The Torah emphasized in last week’s reading, Terumah (Exodus 25:1-27:19), that the Tabernacle in the desert was to be held up by planks of acacia, or shittim, wood. Hasidic tradition notes that the verbal root on which that Hebrew word is built appears also in the word for foolishness, shtut. The Talmud has it that sin is committed through foolishness. But more benignly, a willingness to be found foolish is an essential ingredient of religious life. We like to think we have rational grounds for belief, and I think we do up to a point, certainly more than evangelists for secularism would have you think. 

Yet one takes a considerable chance, in identifying with any spiritual teaching, of being totally mistaken in the end. Something I find incredible about certain versions of Christianity is the threat of eternal torture if despite the best intentions, and having earnestly sought to discern God’s will in the Bible, you nevertheless get things wrong. The idea that God could come up with such an “economy of salvation” is pretty hard to believe. In fact, the image of the Tabernacle, designed by God himself, suggests the opposite: that faith fails if you can’t take the chance of being mistaken in the end.

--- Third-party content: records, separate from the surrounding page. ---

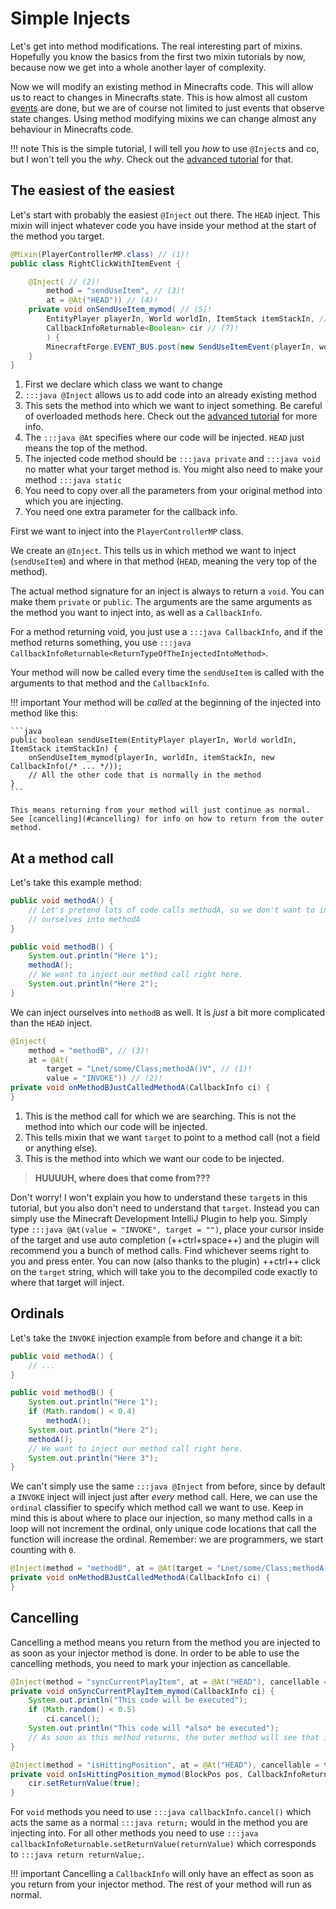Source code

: # Simple Injects

Let's get into method modifications. The real interesting part of mixins. Hopefully you know the basics from the first two mixin tutorials by now, because now we get into a whole another layer of complexity.

Now we will modify an existing method in Minecrafts code. This will allow us to react to changes in Minecrafts state. This is how almost all custom [events](../events.md) are done, but we are of course not limited to just events that observe state changes. Using method modifying mixins we can change almost any behaviour in Minecrafts code.

!!! note
    This is the simple tutorial, I will tell you *how* to use `@Inject`s and co, but I won't tell you the *why*. Check out the [advanced tutorial](./advanced-injects.md) for that.

## The easiest of the easiest

Let's start with probably the easiest `@Inject` out there. The `HEAD` inject. This mixin will inject whatever code you have inside your method at the start of the method you target.

```java
@Mixin(PlayerControllerMP.class) // (1)!
public class RightClickWithItemEvent {

    @Inject( // (2)!
        method = "sendUseItem", // (3)!
        at = @At("HEAD")) // (4)!
    private void onSendUseItem_mymod( // (5)!
        EntityPlayer playerIn, World worldIn, ItemStack itemStackIn, // (6)!
        CallbackInfoReturnable<Boolean> cir // (7)!
        ) {
        MinecraftForge.EVENT_BUS.post(new SendUseItemEvent(playerIn, worldIn, itemStackIn));
    }
}
```

1. First we declare which class we want to change 
2. `:::java @Inject` allows us to add code into an already existing method
3. This sets the method into which we want to inject something. Be careful of overloaded methods here. Check out the [advanced tutorial](./advanced-injects.md) for more info.
4. The `:::java @At` specifies where our code will be injected. `HEAD` just means the top of the method.
5. The injected code method should be `:::java private` and `:::java void` no matter what your target method is. You might also need to make your method `:::java static`
6. You need to copy over all the parameters from your original method into which you are injecting.
7. You need one extra parameter for the callback info.



First we want to inject into the `PlayerControllerMP` class.

We create an `@Inject`. This tells us in which method we want to inject (`sendUseItem`) and where in that method (`HEAD`, meaning the very top of the method).

The actual method signature for an inject is always to return a `void`. You can make them `private` or `public`. The arguments are the same arguments as the method you want to inject into, as well as a `CallbackInfo`.

For a method returning void, you just use a `:::java CallbackInfo`, and if the method returns something, you use `:::java CallbackInfoReturnable<ReturnTypeOfTheInjectedIntoMethod>`.

Your method will now be called every time the `sendUseItem` is called with the arguments to that method and the `CallbackInfo`.

!!! important
    Your method will be *called* at the beginning of the injected into method like this: 

    ```java
    public boolean sendUseItem(EntityPlayer playerIn, World worldIn, ItemStack itemStackIn) {
        onSendUseItem_mymod(playerIn, worldIn, itemStackIn, new CallbackInfo(/* ... */));
        // All the other code that is normally in the method
    }
    ```

    This means returning from your method will just continue as normal. See [cancelling](#cancelling) for info on how to return from the outer method.

## At a method call

Let's take this example method:

```java
public void methodA() {
    // Let's pretend lots of code calls methodA, so we don't want to inject
    // ourselves into methodA
}

public void methodB() {
    System.out.println("Here 1");
    methodA();
    // We want to inject our method call right here.
    System.out.println("Here 2");
}
```

We can inject ourselves into `methodB` as well. It is *just* a bit more complicated than the `HEAD` inject.

```java
@Inject(
    method = "methodB", // (3)!
    at = @At(
        target = "Lnet/some/Class;methodA()V", // (1)!
        value = "INVOKE")) // (2)!
private void onMethodBJustCalledMethodA(CallbackInfo ci) {
}
```

1. This is the method call for which we are searching. This is not the method into which our code will be injected.
2. This tells mixin that we want `target` to point to a method call (not a field or anything else).
3. This is the method into which we want our code to be injected.

> **HUUUUH, where does that come from???**

Don't worry! I won't explain you how to understand these `target`s in this tutorial, but you also don't need to understand that `target`. Instead you can simply use the Minecraft Development IntelliJ Plugin to help you. Simply type `:::java @At(value = "INVOKE", target = "")`, place your cursor inside of the target and use auto completion (++ctrl+space++) and the plugin will recommend you a bunch of method calls. Find whichever seems right to you and press enter. You can now (also thanks to the plugin) ++ctrl++ click on the `target` string, which will take you to the decompiled code exactly to where that target will inject.

## Ordinals

Let's take the `INVOKE` injection example from before and change it a bit:

```java
public void methodA() {
    // ...
}

public void methodB() {
    System.out.println("Here 1");
    if (Math.random() < 0.4)
        methodA();
    System.out.println("Here 2");
    methodA();
    // We want to inject our method call right here.
    System.out.println("Here 3");
}
```

We can't simply use the same `:::java @Inject` from before, since by default a `INVOKE` inject will inject just after *every* method call. Here, we can use the `ordinal` classifier to specify which method call we want to use. Keep in mind this is about where to place our injection, so many method calls in a loop will not increment the ordinal, only unique code locations that call the function will increase the ordinal. Remember: we are programmers, we start counting with `0`.

```java
@Inject(method = "methodB", at = @At(target = "Lnet/some/Class;methodA()V", value = "INVOKE", ordinal = 1))
private void onMethodBJustCalledMethodA(CallbackInfo ci) {
}
```

## Cancelling

Cancelling a method means you return from the method you are injected to as soon as your injector method is done. In order to be able to use the cancelling methods, you need to mark your injection as cancellable.

```java
@Inject(method = "syncCurrentPlayItem", at = @At("HEAD"), cancellable = true)
private void onSyncCurrentPlayItem_mymod(CallbackInfo ci) {
    System.out.println("This code will be executed");
    if (Math.random() < 0.5)
        ci.cancel();
    System.out.println("This code will *also* be executed");
    // As soon as this method returns, the outer method will see that it was cancelled and *also* return
}

@Inject(method = "isHittingPosition", at = @At("HEAD"), cancellable = true)
private void onIsHittingPosition_mymod(BlockPos pos, CallbackInfoReturnable<Boolean> cir) {
    cir.setReturnValue(true);
}
```

For `void` methods you need to use `:::java callbackInfo.cancel()` which acts the same as a normal `:::java return;` would in the method you are injecting into. For all other methods you need to use `:::java callbackInfoReturnable.setReturnValue(returnValue)` which corresponds to `:::java return returnValue;`.


!!! important
    Cancelling a `CallbackInfo` will only have an effect as soon as you return from your injector method.
    The rest of your method will run as normal.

William James said as much in his famous 1896 lecture, “The Will to Believe”:

He who says, “Better go without belief forever than believe a lie!” merely shows his own preponderant private horror of becoming a dupe. He may be critical of many of his desires and fears, but this fear he slavishly obeys…..I can believe that worse things than being duped may happen to a man in this world….Our errors are surely not such awfully solemn things. In a world where we are so certain to incur them in spite of all our caution, a certain lightness of heart seems healthier than this excessive nervousness on their behalf.